Where the line with "and coordinated discussions)" appears below, start writing out lines exactly, and finish with the line with "Machine Learning based", which is included; write out nothing else.

____

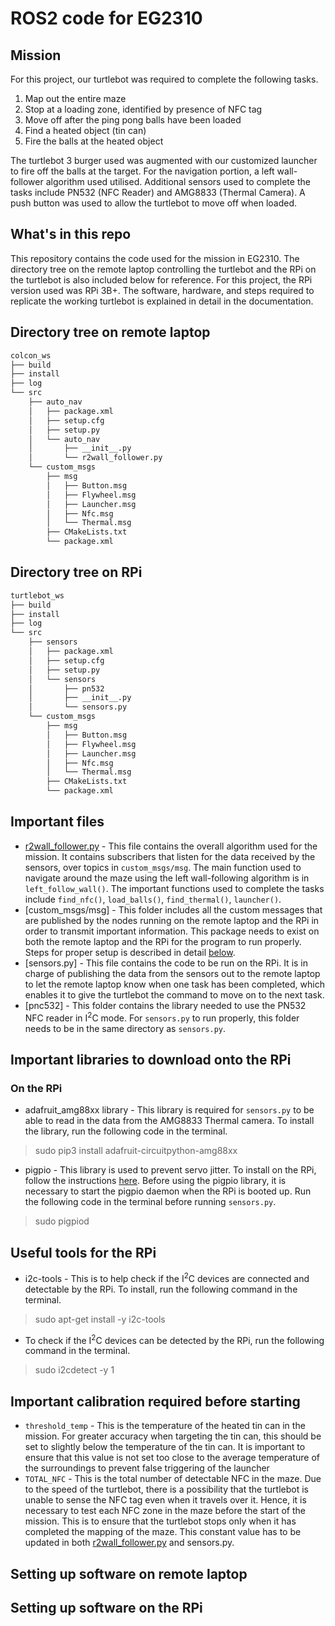 # ROS2 code for EG2310

## Mission
For this project, our turtlebot was required to complete the following tasks.

  1. Map out the entire maze
  2. Stop at a loading zone, identified by presence of NFC tag
  3. Move off after the ping pong balls have been loaded
  4. Find a heated object (tin can)
  5. Fire the balls at the heated object

The turtlebot 3 burger used was augmented with our customized launcher to fire off the balls at the target. For the navigation portion, a left wall-follower algorithm used utilised. Additional sensors used to complete the tasks include PN532 (NFC Reader) and AMG8833 (Thermal Camera). A push button was used to allow the turtlebot to move off when loaded.

## What's in this repo
This repository contains the code used for the mission in EG2310. The directory tree on the remote laptop controlling the turtlebot and the RPi on the turtlebot is also included below for reference. For this project, the RPi version used was RPi 3B+. The software, hardware, and steps required to replicate the working turtlebot is explained in detail in the documentation. 

## Directory tree on remote laptop
```bash
colcon_ws
├── build
├── install
├── log
└── src
    ├── auto_nav
    │   ├── package.xml
    │   ├── setup.cfg
    │   ├── setup.py
    │   └── auto_nav
    │       ├── __init__.py
    │       └── r2wall_follower.py
    └── custom_msgs
        ├── msg
        │   ├── Button.msg
        │   ├── Flywheel.msg
        │   ├── Launcher.msg
        │   ├── Nfc.msg
        │   └── Thermal.msg
        ├── CMakeLists.txt
        └── package.xml
```

## Directory tree on RPi
```bash
turtlebot_ws
├── build
├── install
├── log
└── src
    ├── sensors
    │   ├── package.xml
    │   ├── setup.cfg
    │   ├── setup.py
    │   └── sensors
    │       ├── pn532
    │       ├── __init__.py
    │       └── sensors.py
    └── custom_msgs
        ├── msg
        │   ├── Button.msg
        │   ├── Flywheel.msg
        │   ├── Launcher.msg
        │   ├── Nfc.msg
        │   └── Thermal.msg
        ├── CMakeLists.txt
        └── package.xml
```

## Important files
* [r2wall_follower.py](https://github.com/jaredoong/r2auto_nav/blob/main/r2wall_follower.py) - This file contains the overall algorithm used for the mission. It contains subscribers that listen for the data received by the sensors, over topics in ```custom_msgs/msg```. The main function used to navigate around the maze using the left wall-following algorithm is in ```left_follow_wall()```. The important functions used to complete the tasks include ```find_nfc()```, ```load_balls()```, ```find_thermal()```, ```launcher()```.
* [custom_msgs/msg] - This folder includes all the custom messages that are published by the nodes running on the remote laptop and the RPi in order to transmit important information. This package needs to exist on both the remote laptop and the RPi for the program to run properly. Steps for proper setup is described in detail [below](#Setting-up-software-on-remote-laptop).
* [sensors.py] - This file contains the code to be run on the RPi. It is in charge of publishing the data from the sensors out to the remote laptop to let the remote laptop know when one task has been completed, which enables it to give the turtlebot the command to move on to the next task.
* [pnc532] - This folder contains the library needed to use the PN532 NFC reader in I<sup>2</sup>C mode. For ```sensors.py``` to run properly, this folder needs to be in the same directory as ```sensors.py```.

## Important libraries to download onto the RPi
### On the RPi
* adafruit_amg88xx library - This library is required for ```sensors.py``` to be able to read in the data from the AMG8833 Thermal camera. To install the library, run the following code in the terminal.
> sudo pip3 install adafruit-circuitpython-amg88xx
* pigpio - This library is used to prevent servo jitter. To install on the RPi, follow the instructions [here](https://abyz.me.uk/rpi/pigpio/download.html). Before using the pigpio library, it is necessary to start the pigpio daemon when the RPi is booted up. Run the following code in the terminal before running ```sensors.py```.
> sudo pigpiod

## Useful tools for the RPi
* i2c-tools - This is to help check if the I<sup>2</sup>C devices are connected and detectable by the RPi. To install, run the following command in the terminal.
> sudo apt-get install -y i2c-tools
* To check if the I<sup>2</sup>C devices can be detected by the RPi, run the following command in the terminal.
> sudo i2cdetect -y 1

## Important calibration required before starting
* ```threshold_temp``` - This is the temperature of the heated tin can in the mission. For greater accuracy when targeting the tin can, this should be set to slightly below the temperature of the tin can. It is important to ensure that this value is not set too close to the average temperature of the surroundings to prevent false triggering of the launcher
* ```TOTAL_NFC``` - This is the total number of detectable NFC in the maze. Due to the speed of the turtlebot, there is a possibility that the turtlebot is unable to sense the NFC tag even when it travels over it. Hence, it is necessary to test each NFC zone in the maze before the start of the mission. This is to ensure that the turtlebot stops only when it has completed the mapping of the maze. This constant value has to be updated in both [r2wall_follower.py](https://github.com/jaredoong/r2auto_nav/blob/main/r2wall_follower.py) and sensors.py.

## Setting up software on remote laptop


## Setting up software on the RPi
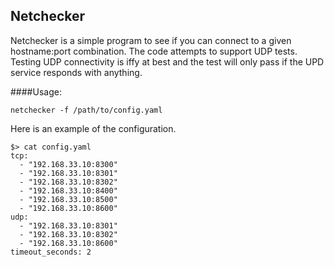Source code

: ## Netchecker
Netchecker is a simple program to see if you can connect to a given
hostname:port combination. The code attempts to support UDP tests.
Testing UDP connectivity is iffy at best and the test will only pass
if the UPD service responds with anything.

####Usage:

```netchecker -f /path/to/config.yaml```

Here is an example of the configuration.

```
$> cat config.yaml
tcp:
  - "192.168.33.10:8300"
  - "192.168.33.10:8301"
  - "192.168.33.10:8302"
  - "192.168.33.10:8400"
  - "192.168.33.10:8500"
  - "192.168.33.10:8600"
udp:
  - "192.168.33.10:8301"
  - "192.168.33.10:8302"
  - "192.168.33.10:8600"
timeout_seconds: 2
```
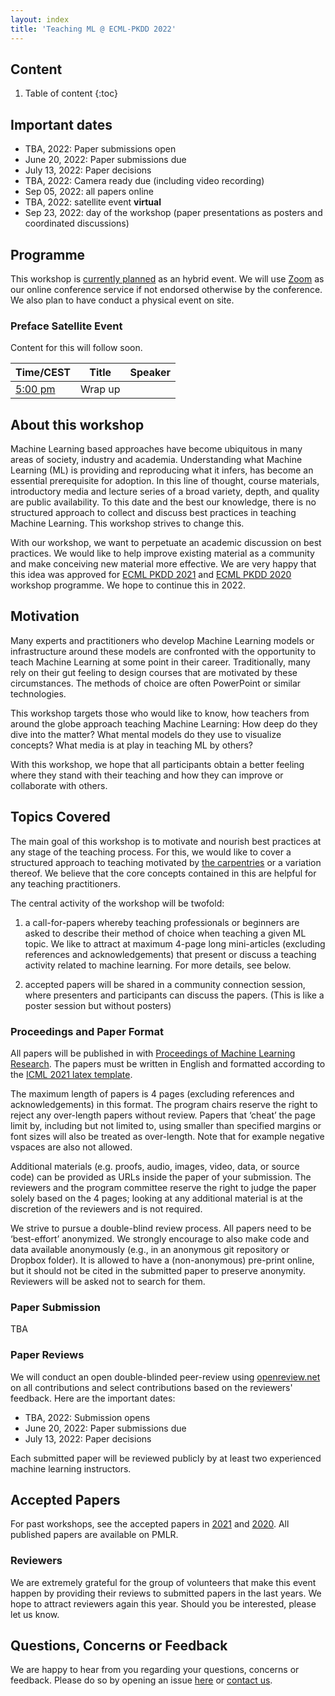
 ```yaml
---
layout: index
title: 'Teaching ML @ ECML-PKDD 2022'
---
```


## Content

1. Table of content
{:toc}

## Important dates

* TBA, 2022: Paper submissions open
* June 20, 2022: Paper submissions due 
* July 13, 2022: Paper decisions
* TBA, 2022: Camera ready due (including video recording)
* Sep 05, 2022: all papers online
* TBA, 2022: satellite event **virtual** 
* Sep 23, 2022: day of the workshop (paper presentations as posters and coordinated discussions) 

## Programme

This workshop is [currently planned](https://2022.ecmlpkdd.org/index.php/2021/05/21/decision-to-organize-ecml-pkdd-2020-as-a-fully-virtual-conference/) as an hybrid event. We will use [Zoom](https://zoom.com) as our online conference service if not endorsed otherwise by the conference. We also plan to have conduct a physical event on site.

### Preface Satellite Event 

Content for this will follow soon.

| Time/CEST                                                                          | Title                                                                                                                  | Speaker                                                                       |
| ---------------------------------------------------------------------------------- | ---------------------------------------------------------------------------------------------------------------------- | ----------------------------------------------------------------------------- |
| [5:00 pm](https://www.timeanddate.com/worldclock/fixedtime.html?iso=20210908T1500) | Wrap up                                                                                                                |                                                                               |

## About this workshop

Machine Learning based approaches have become ubiquitous in many areas of society, industry and academia. Understanding what Machine Learning (ML) is providing and reproducing what it infers, has become an essential prerequisite for adoption. In this line of thought, course materials, introductory media and lecture series of a broad variety, depth, and quality are public availability. To this date and the best our knowledge, there is no structured approach to collect and discuss best practices in teaching Machine Learning. This workshop strives to change this. 

With our workshop, we want to perpetuate an academic discussion on best practices. We would like to help improve existing material as a community and make conceiving new material more effective. We are very happy that this idea was approved for [ECML PKDD 2021](https://2021.ecmlpkdd.org/?page_id=1705) and [ECML PKDD 2020](https://teaching-ml.github.io/2020/) workshop programme. We hope to continue this in 2022.

## Motivation

Many experts and practitioners who develop Machine Learning models or infrastructure around these models are confronted with the opportunity to teach Machine Learning at some point in their career. Traditionally, many rely on their gut feeling to design courses that are motivated by these circumstances. The methods of choice are often PowerPoint or similar technologies.

This workshop targets those who would like to know, how teachers from around the globe approach teaching Machine Learning: How deep do they dive into the matter? What mental models do they use to visualize concepts? What media is at play in teaching ML by others? 

With this workshop, we hope that all participants obtain a better feeling where they stand with their teaching and how they can improve or collaborate with others.

## Topics Covered

The main goal of this workshop is to motivate and nourish best practices at any stage of the teaching process. For this, we would like to cover a structured approach to teaching motivated by [the carpentries](https://cdh.carpentries.org/) or a variation thereof. We believe that the core concepts contained in this are helpful for any teaching practitioners. 

The central activity of the workshop will be twofold: 

1. a call-for-papers whereby teaching professionals or beginners are asked to describe their method of choice when teaching a given ML topic. We like to attract at maximum 4-page long mini-articles (excluding references and acknowledgements) that present or discuss a teaching activity related to machine learning. For more details, see below.

2. accepted papers will be shared in a community connection session, where presenters and participants can discuss the papers. (This is like a poster session but without posters)

### Proceedings and Paper Format

All papers will be published in with [Proceedings of Machine Learning Research](http://proceedings.mlr.press/).
The papers must be written in English and formatted according to the [ICML 2021 latex template](https://github.com/teaching-ml/2021/raw/master/templatefiles/ICML2021%20Template%20--_%20Updated%20for%20TeachingML.zip).

The maximum length of papers is 4 pages (excluding references and acknowledgements) in this format. The program chairs reserve the right to reject any over-length papers without review. Papers that ‘cheat’ the page limit by, including but not limited to, using smaller than specified margins or font sizes will also be treated as over-length. Note that for example negative vspaces are also not allowed.

Additional materials (e.g. proofs, audio, images, video, data, or source code) can be provided as URLs inside the paper of your submission. The reviewers and the program committee reserve the right to judge the paper solely based on the 4 pages; looking at any additional material is at the discretion of the reviewers and is not required.

We strive to pursue a double-blind review process. All papers need to be ‘best-effort’ anonymized. We strongly encourage to also make code and data available anonymously (e.g., in an anonymous git repository or Dropbox folder). It is allowed to have a (non-anonymous) pre-print online, but it should not be cited in the submitted paper to preserve anonymity. Reviewers will be asked not to search for them.

### Paper Submission

TBA

### Paper Reviews

We will conduct an open double-blinded peer-review using [openreview.net](https://openreview.net) on all contributions and select contributions based on the reviewers' feedback. Here are the important dates:

* TBA, 2022: Submission opens
* June 20, 2022: Paper submissions due 
* July 13, 2022: Paper decisions

Each submitted paper will be reviewed publicly by at least two experienced machine learning instructors. 

## Accepted Papers 

For past workshops, see the accepted papers in [2021](https://teaching-ml.github.io/2021/#accepted-papers) and [2020](https://teaching-ml.github.io/2020/#accepted-papers). All published papers are available on PMLR.


### Reviewers

We are extremely grateful for the group of volunteers that make this event happen by providing their reviews to submitted papers in the last years. We hope to attract reviewers again this year. Should you be interested, please let us know.

## Questions, Concerns or Feedback

We are happy to hear from you regarding your questions, concerns or feedback. Please do so by opening an issue [here](https://github.com/teaching-ml/2022/) or [contact us](mailto:p.steinbach@hzdr.de).
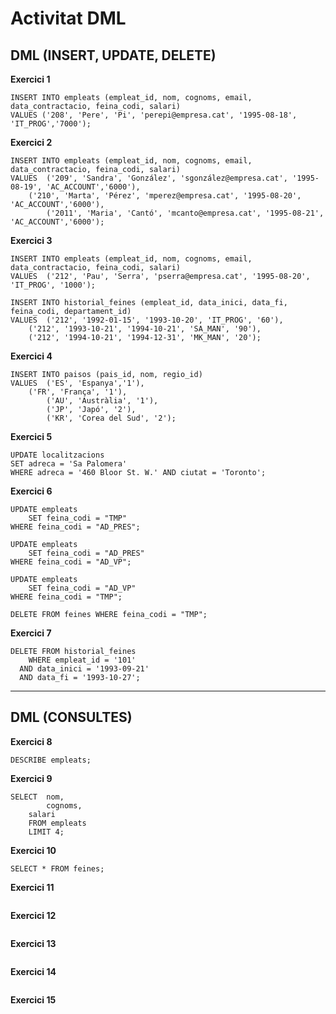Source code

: # Activitat DML

## DML (INSERT, UPDATE, DELETE)

**Exercici 1**

```mysql
INSERT INTO empleats (empleat_id, nom, cognoms, email, data_contractacio, feina_codi, salari)
VALUES ('208', 'Pere', 'Pi', 'perepi@empresa.cat', '1995-08-18', 'IT_PROG','7000');
```

**Exercici 2**

```mysql
INSERT INTO empleats (empleat_id, nom, cognoms, email, data_contractacio, feina_codi, salari)
VALUES 	('209', 'Sandra', 'González', 'sgonzález@empresa.cat', '1995-08-19', 'AC_ACCOUNT','6000'),
	('210', 'Marta', 'Pérez', 'mperez@empresa.cat', '1995-08-20', 'AC_ACCOUNT','6000'),
        ('2011', 'Maria', 'Cantó', 'mcanto@empresa.cat', '1995-08-21', 'AC_ACCOUNT','6000');
```

**Exercici 3**

```mysql
INSERT INTO empleats (empleat_id, nom, cognoms, email, data_contractacio, feina_codi, salari)
VALUES 	('212', 'Pau', 'Serra', 'pserra@empresa.cat', '1995-08-20', 'IT_PROG', '1000');

INSERT INTO historial_feines (empleat_id, data_inici, data_fi, feina_codi, departament_id)
VALUES 	('212', '1992-01-15', '1993-10-20', 'IT_PROG', '60'),
	('212', '1993-10-21', '1994-10-21', 'SA_MAN', '90'),
	('212', '1994-10-21', '1994-12-31', 'MK_MAN', '20');
```

**Exercici 4**

```mysql
INSERT INTO paisos (pais_id, nom, regio_id)
VALUES	('ES', 'Espanya','1'),
	('FR', 'França', '1'),
        ('AU', 'Austràlia', '1'),
        ('JP', 'Japó', '2'),
        ('KR', 'Corea del Sud', '2');
```

**Exercici 5**

```mysql
UPDATE localitzacions
SET adreca = 'Sa Palomera' 
WHERE adreca = '460 Bloor St. W.' AND ciutat = 'Toronto';
```

**Exercici 6**

```mysql
UPDATE empleats
	SET feina_codi = "TMP"
WHERE feina_codi = "AD_PRES";

UPDATE empleats
	SET feina_codi = "AD_PRES"
WHERE feina_codi = "AD_VP";

UPDATE empleats
	SET feina_codi = "AD_VP"
WHERE feina_codi = "TMP";

DELETE FROM feines WHERE feina_codi = "TMP";
```

**Exercici 7**

```mysql
DELETE FROM historial_feines
	WHERE empleat_id = '101'
  AND data_inici = '1993-09-21'
  AND data_fi = '1993-10-27';
```

***

## DML (CONSULTES)

**Exercici 8**

```mysql
DESCRIBE empleats;
```

**Exercici 9**

```mysql
SELECT	nom,
		cognoms,
    salari
	FROM empleats
    LIMIT 4;
```
**Exercici 10**

```mysql
SELECT * FROM feines;
```

**Exercici 11**

```mysql

```
**Exercici 12**

```mysql

```

**Exercici 13**

```mysql

```
**Exercici 14**

```mysql

```

**Exercici 15**

```mysql

```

____

ANSWER TO THIS PROBLEM:
* Sep 23, 2022: day of the workshop (paper presentations as posters and coordinated discussions) 

## Programme

This workshop is [currently planned](https://2022.ecmlpkdd.org/index.php/2021/05/21/decision-to-organize-ecml-pkdd-2020-as-a-fully-virtual-conference/) as an hybrid event. We will use [Zoom](https://zoom.com) as our online conference service if not endorsed otherwise by the conference. We also plan to have conduct a physical event on site.

### Preface Satellite Event 

Content for this will follow soon.

| Time/CEST                                                                          | Title                                                                                                                  | Speaker                                                                       |
| ---------------------------------------------------------------------------------- | ---------------------------------------------------------------------------------------------------------------------- | ----------------------------------------------------------------------------- |
| [5:00 pm](https://www.timeanddate.com/worldclock/fixedtime.html?iso=20210908T1500) | Wrap up                                                                                                                |                                                                               |

## About this workshop

Machine Learning based approaches have become ubiquitous in many areas of society, industry and academia. Understanding what Machine Learning (ML) is providing and reproducing what it infers, has become an essential prerequisite for adoption. In this line of thought, course materials, introductory media and lecture series of a broad variety, depth, and quality are public availability. To this date and the best our knowledge, there is no structured approach to collect and discuss best practices in teaching Machine Learning. This workshop strives to change this. 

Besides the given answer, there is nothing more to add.